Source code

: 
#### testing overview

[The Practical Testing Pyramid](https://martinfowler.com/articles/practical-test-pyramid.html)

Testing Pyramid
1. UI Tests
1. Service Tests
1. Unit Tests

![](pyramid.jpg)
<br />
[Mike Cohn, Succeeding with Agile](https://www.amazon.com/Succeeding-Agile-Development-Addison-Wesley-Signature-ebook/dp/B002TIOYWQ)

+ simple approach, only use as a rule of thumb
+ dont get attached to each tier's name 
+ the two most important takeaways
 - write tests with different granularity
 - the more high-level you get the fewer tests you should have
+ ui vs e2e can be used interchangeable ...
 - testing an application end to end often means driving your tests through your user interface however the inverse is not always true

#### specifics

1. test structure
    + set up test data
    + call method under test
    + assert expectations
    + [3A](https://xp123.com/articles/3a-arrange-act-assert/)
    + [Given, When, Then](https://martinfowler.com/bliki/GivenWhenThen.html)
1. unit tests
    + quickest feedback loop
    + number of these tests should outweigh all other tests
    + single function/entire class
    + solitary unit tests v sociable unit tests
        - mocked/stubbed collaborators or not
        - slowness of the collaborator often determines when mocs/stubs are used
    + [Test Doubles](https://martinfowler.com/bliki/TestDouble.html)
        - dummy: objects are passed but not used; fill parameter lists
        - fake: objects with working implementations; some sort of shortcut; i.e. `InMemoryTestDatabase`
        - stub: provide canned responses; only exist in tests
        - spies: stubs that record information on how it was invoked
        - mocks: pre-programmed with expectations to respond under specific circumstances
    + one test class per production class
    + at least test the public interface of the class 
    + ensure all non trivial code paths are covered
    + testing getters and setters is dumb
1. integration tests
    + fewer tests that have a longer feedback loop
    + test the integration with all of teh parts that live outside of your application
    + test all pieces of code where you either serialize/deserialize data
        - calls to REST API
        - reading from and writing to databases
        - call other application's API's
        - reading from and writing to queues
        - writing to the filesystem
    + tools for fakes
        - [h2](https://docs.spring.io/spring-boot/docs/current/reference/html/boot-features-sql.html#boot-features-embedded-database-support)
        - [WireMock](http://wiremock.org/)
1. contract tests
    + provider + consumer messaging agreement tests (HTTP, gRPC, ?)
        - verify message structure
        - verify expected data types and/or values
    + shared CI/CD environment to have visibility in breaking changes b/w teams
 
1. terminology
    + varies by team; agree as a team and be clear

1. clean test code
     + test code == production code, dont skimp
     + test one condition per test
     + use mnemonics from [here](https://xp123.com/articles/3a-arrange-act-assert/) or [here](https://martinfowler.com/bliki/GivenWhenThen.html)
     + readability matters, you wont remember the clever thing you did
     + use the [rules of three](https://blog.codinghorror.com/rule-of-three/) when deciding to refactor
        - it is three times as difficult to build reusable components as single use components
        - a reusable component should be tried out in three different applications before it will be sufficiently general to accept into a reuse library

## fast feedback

******

Your instructions: Return each line from the entries above that includes "class".

Answer to the problem:
    + single function/entire class
    + one test class per production class
    + at least test the public interface of the class 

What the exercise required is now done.